What is needed
Go to the line holding "The language placeholder" in the entries below and write out exactly every line down to and including the line holding "double quotation marks.".

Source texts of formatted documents
* * * * * * * * *
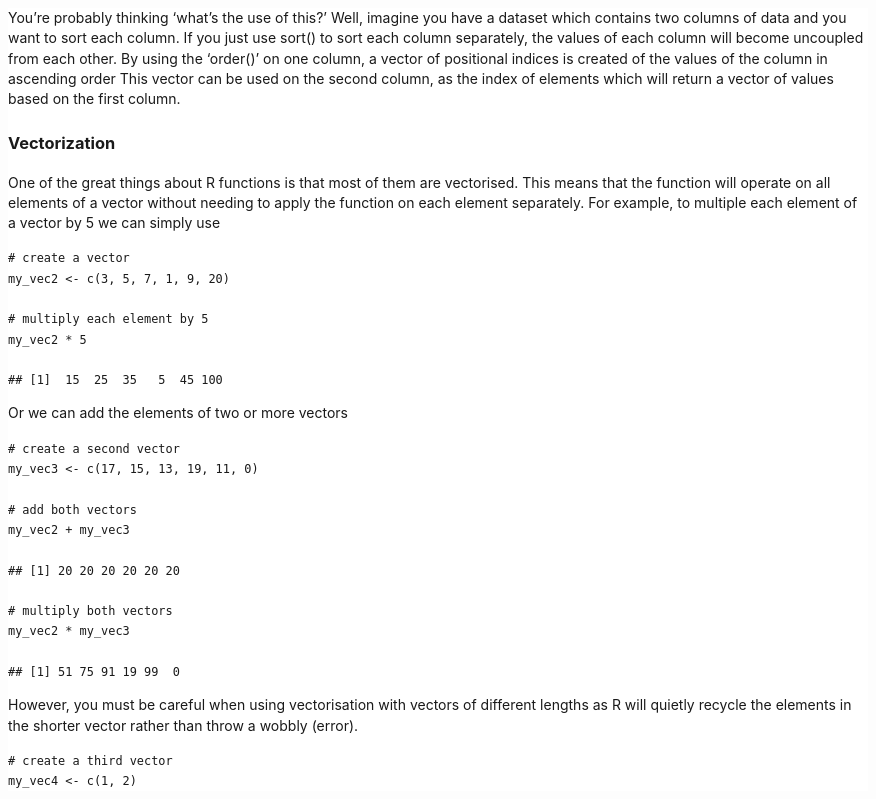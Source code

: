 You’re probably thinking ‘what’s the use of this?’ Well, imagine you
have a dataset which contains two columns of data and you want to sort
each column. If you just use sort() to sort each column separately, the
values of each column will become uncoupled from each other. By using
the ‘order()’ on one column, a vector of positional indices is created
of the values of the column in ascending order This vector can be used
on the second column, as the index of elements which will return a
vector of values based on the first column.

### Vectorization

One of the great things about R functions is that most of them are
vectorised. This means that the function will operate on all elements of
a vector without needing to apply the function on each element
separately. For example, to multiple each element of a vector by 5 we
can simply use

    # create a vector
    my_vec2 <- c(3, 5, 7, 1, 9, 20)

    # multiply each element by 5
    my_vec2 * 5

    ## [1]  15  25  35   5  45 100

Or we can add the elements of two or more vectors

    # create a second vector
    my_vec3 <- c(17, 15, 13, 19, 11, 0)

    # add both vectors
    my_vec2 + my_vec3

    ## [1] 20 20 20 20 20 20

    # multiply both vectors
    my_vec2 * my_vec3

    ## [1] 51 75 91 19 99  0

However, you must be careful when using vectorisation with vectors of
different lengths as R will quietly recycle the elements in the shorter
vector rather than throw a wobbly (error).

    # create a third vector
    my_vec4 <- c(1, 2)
* * * * * * * * *
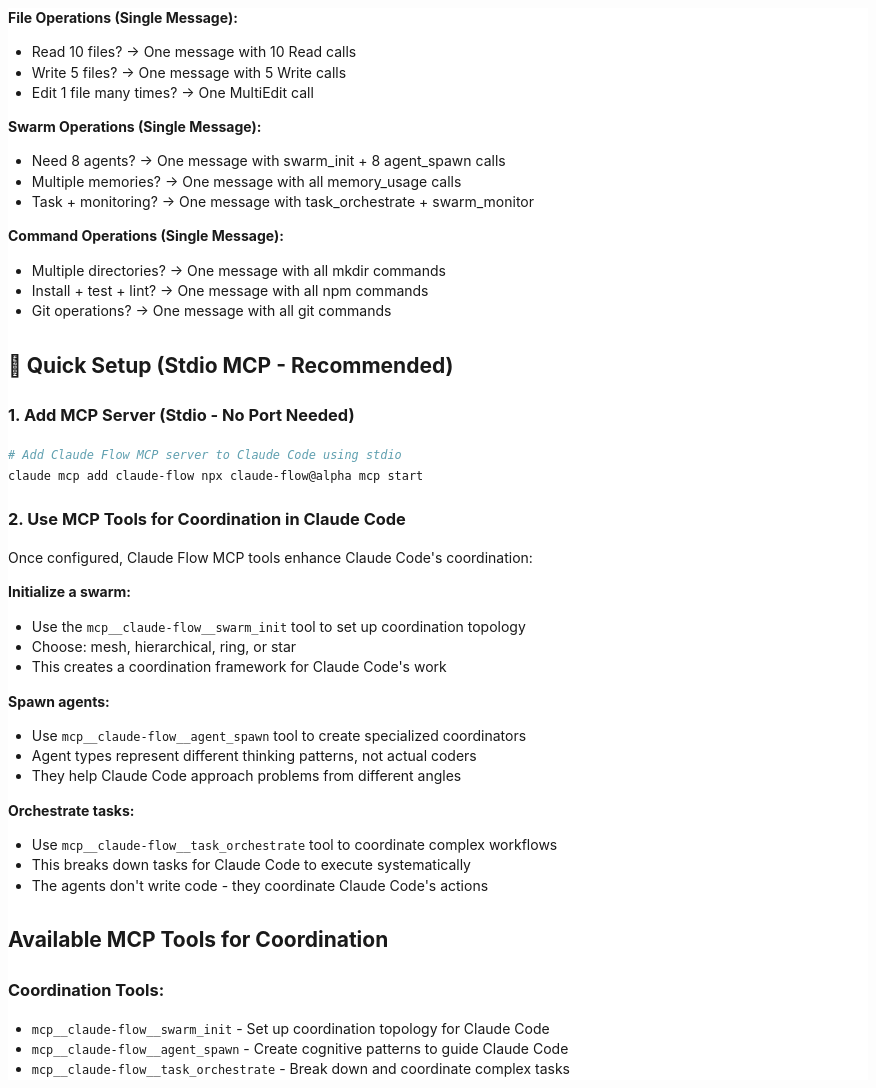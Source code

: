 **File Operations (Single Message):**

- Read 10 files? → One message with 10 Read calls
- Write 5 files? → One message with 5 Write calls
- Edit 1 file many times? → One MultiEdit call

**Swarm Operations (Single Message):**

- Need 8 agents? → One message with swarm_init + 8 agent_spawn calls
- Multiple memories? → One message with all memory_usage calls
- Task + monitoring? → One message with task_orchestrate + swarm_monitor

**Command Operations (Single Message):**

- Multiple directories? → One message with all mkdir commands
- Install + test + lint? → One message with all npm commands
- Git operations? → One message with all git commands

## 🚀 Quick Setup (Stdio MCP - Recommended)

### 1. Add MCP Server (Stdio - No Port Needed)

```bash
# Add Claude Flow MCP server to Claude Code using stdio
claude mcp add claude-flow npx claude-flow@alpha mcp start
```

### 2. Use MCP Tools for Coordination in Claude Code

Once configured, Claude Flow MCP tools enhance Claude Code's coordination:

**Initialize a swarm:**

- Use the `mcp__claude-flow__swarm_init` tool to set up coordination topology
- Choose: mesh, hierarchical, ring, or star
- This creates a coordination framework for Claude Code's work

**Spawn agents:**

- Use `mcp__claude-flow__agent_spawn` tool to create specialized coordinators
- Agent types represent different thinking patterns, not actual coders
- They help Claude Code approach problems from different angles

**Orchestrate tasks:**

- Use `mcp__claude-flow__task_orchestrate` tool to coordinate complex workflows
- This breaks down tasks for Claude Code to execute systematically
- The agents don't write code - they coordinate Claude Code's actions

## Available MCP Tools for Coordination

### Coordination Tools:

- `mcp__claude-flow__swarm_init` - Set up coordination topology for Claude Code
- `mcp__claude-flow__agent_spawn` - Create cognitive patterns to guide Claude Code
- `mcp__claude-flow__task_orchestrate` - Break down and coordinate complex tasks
* * * * * * * * *
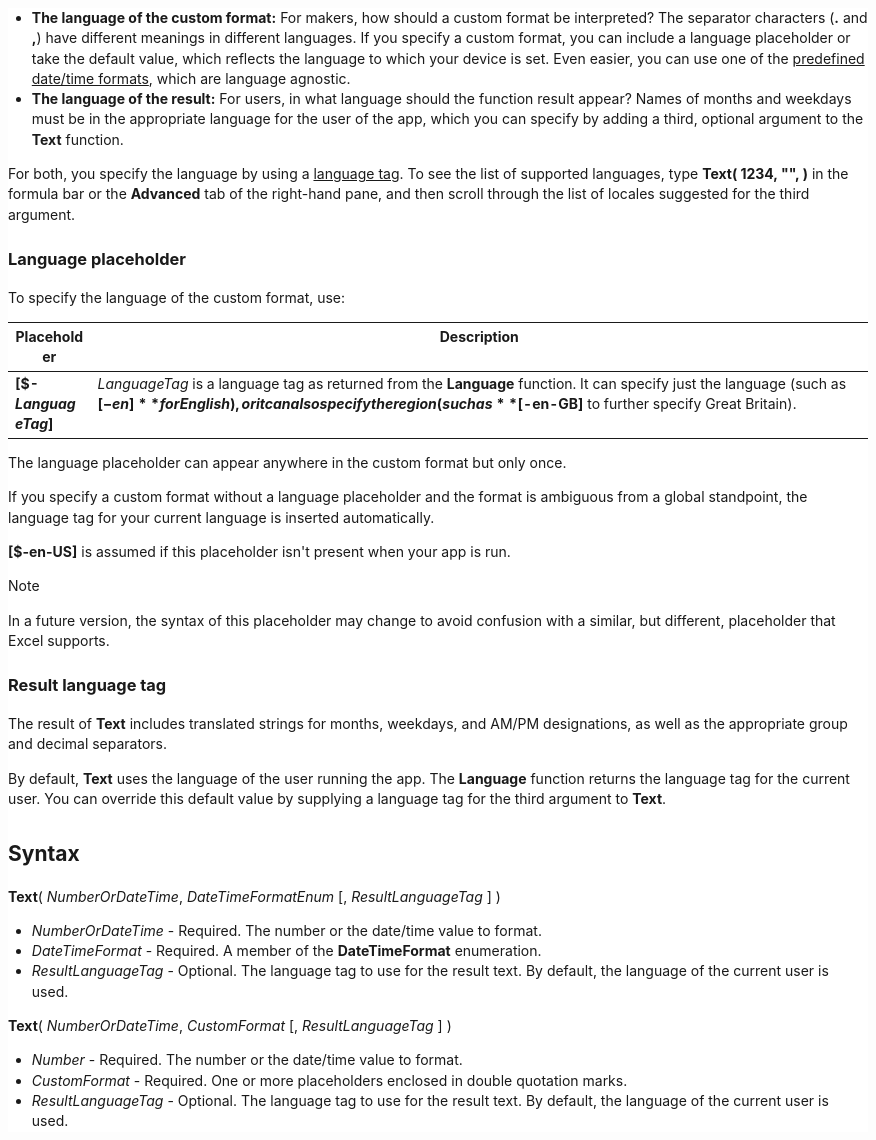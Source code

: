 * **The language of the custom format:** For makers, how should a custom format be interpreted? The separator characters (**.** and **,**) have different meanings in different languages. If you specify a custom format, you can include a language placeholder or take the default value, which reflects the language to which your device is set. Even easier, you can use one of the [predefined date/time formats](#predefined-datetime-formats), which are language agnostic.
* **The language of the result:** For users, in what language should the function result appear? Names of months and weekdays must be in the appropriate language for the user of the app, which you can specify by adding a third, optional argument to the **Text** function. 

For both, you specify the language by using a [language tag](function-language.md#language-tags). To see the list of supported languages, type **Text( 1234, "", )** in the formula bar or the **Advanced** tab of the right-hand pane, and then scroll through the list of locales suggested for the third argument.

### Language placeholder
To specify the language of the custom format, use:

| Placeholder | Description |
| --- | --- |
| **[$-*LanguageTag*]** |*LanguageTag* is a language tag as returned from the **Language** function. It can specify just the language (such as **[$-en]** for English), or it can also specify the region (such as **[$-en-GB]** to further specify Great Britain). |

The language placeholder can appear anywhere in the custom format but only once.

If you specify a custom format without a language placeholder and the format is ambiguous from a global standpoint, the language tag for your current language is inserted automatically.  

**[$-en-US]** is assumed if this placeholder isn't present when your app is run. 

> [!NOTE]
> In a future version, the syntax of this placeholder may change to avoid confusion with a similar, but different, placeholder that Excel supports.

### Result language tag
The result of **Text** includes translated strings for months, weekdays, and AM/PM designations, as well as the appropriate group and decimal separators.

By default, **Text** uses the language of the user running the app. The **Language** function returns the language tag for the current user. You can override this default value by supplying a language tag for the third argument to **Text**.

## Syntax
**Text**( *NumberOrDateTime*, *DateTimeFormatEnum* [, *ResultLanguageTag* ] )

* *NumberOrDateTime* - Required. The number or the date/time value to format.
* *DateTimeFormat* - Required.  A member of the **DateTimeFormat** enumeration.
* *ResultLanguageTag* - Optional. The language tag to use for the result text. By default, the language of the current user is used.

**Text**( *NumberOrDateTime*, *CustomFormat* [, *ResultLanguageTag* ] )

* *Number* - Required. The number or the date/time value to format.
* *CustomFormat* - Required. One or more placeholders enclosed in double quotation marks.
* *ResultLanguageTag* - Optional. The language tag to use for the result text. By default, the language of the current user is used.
* * * * * * * * *
Solution
The language placeholder can appear anywhere in the custom format but only once.

If you specify a custom format without a language placeholder and the format is ambiguous from a global standpoint, the language tag for your current language is inserted automatically.  

**[$-en-US]** is assumed if this placeholder isn't present when your app is run. 

> [!NOTE]
> In a future version, the syntax of this placeholder may change to avoid confusion with a similar, but different, placeholder that Excel supports.

### Result language tag
The result of **Text** includes translated strings for months, weekdays, and AM/PM designations, as well as the appropriate group and decimal separators.

By default, **Text** uses the language of the user running the app. The **Language** function returns the language tag for the current user. You can override this default value by supplying a language tag for the third argument to **Text**.

## Syntax
**Text**( *NumberOrDateTime*, *DateTimeFormatEnum* [, *ResultLanguageTag* ] )

* *NumberOrDateTime* - Required. The number or the date/time value to format.
* *DateTimeFormat* - Required.  A member of the **DateTimeFormat** enumeration.
* *ResultLanguageTag* - Optional. The language tag to use for the result text. By default, the language of the current user is used.

**Text**( *NumberOrDateTime*, *CustomFormat* [, *ResultLanguageTag* ] )

* *Number* - Required. The number or the date/time value to format.
* *CustomFormat* - Required. One or more placeholders enclosed in double quotation marks.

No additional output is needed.